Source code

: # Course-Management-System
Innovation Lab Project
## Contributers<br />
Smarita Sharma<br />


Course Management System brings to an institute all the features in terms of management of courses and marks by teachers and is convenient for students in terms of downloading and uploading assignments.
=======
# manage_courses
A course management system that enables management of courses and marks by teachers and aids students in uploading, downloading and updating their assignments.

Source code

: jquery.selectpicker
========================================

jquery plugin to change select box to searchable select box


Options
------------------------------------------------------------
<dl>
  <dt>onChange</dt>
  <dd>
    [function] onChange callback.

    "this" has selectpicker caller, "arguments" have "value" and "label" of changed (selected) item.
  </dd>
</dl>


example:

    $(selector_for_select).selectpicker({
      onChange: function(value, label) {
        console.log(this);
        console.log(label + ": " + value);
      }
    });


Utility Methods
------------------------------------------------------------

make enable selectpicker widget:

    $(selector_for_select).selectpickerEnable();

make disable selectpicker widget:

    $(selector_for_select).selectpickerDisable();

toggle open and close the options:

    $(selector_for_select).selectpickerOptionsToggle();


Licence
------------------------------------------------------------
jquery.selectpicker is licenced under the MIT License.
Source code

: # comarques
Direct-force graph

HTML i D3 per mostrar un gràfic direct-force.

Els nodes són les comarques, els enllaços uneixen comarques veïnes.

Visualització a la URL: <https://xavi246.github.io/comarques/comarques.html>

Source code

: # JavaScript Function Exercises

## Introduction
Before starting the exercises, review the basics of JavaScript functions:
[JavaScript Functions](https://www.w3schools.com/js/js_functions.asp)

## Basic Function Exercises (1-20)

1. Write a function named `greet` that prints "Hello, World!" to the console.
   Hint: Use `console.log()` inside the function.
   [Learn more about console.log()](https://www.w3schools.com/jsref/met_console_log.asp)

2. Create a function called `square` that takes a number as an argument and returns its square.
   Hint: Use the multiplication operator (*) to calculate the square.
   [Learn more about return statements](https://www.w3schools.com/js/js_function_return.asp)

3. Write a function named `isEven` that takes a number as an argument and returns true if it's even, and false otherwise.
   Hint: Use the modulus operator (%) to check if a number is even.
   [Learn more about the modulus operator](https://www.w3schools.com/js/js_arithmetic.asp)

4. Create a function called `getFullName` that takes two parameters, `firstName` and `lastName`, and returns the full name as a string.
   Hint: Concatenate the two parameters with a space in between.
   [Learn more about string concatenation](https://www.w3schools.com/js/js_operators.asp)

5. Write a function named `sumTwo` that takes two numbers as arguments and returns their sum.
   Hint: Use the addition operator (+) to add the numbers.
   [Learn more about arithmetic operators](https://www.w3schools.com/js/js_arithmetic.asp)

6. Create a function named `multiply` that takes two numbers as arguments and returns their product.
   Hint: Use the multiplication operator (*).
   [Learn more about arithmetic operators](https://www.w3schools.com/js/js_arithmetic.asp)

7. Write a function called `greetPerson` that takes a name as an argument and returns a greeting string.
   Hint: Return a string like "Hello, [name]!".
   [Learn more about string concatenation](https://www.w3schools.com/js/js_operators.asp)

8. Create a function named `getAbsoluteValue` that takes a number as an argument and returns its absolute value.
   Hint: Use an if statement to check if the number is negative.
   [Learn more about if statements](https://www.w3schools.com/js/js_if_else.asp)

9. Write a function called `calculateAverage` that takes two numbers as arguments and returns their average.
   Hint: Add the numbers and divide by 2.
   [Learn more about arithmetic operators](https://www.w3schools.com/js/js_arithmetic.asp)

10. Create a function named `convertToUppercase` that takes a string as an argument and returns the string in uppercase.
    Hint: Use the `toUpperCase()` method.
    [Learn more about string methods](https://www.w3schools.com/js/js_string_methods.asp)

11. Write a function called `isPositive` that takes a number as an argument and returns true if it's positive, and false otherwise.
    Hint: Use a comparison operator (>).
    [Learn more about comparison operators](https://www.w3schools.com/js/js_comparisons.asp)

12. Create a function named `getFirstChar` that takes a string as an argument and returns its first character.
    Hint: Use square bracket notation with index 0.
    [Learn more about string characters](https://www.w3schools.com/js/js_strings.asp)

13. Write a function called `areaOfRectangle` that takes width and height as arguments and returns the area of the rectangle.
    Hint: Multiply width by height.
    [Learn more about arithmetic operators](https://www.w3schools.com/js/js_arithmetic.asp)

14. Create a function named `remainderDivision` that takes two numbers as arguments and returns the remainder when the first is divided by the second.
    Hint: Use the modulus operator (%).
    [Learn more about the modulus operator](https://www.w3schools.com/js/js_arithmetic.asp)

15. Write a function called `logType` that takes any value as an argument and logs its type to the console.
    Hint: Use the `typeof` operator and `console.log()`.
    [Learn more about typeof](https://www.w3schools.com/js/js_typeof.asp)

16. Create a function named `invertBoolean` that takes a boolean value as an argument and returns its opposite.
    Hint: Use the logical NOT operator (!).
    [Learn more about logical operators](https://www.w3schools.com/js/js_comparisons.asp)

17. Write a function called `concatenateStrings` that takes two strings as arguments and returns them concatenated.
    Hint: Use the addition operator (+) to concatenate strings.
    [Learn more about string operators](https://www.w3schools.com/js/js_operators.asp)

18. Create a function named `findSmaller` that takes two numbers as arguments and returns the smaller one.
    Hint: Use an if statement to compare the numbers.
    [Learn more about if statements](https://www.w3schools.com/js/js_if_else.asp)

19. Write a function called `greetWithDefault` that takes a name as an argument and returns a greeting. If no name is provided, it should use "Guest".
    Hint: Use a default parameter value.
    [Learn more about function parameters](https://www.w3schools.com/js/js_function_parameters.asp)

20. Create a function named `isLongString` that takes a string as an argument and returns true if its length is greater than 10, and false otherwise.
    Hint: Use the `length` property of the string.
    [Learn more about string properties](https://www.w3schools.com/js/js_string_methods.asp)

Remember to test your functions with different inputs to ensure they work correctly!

§ BRIEF: Reproduce, exactly as they stand in the data above, the lines from the one that holds "console.log(this);" to the one that holds "inside the function.", inclusive.

§ EXERCISE OUTPUT:
        console.log(this);
        console.log(label + ": " + value);
      }
    });


Utility Methods
------------------------------------------------------------

make enable selectpicker widget:

    $(selector_for_select).selectpickerEnable();

make disable selectpicker widget:

    $(selector_for_select).selectpickerDisable();

toggle open and close the options:

    $(selector_for_select).selectpickerOptionsToggle();


Licence
------------------------------------------------------------
jquery.selectpicker is licenced under the MIT License.
Source code

: # comarques
Direct-force graph

HTML i D3 per mostrar un gràfic direct-force.

Els nodes són les comarques, els enllaços uneixen comarques veïnes.

Visualització a la URL: <https://xavi246.github.io/comarques/comarques.html>

Source code

: # JavaScript Function Exercises

## Introduction
Before starting the exercises, review the basics of JavaScript functions:
[JavaScript Functions](https://www.w3schools.com/js/js_functions.asp)

## Basic Function Exercises (1-20)

1. Write a function named `greet` that prints "Hello, World!" to the console.
   Hint: Use `console.log()` inside the function.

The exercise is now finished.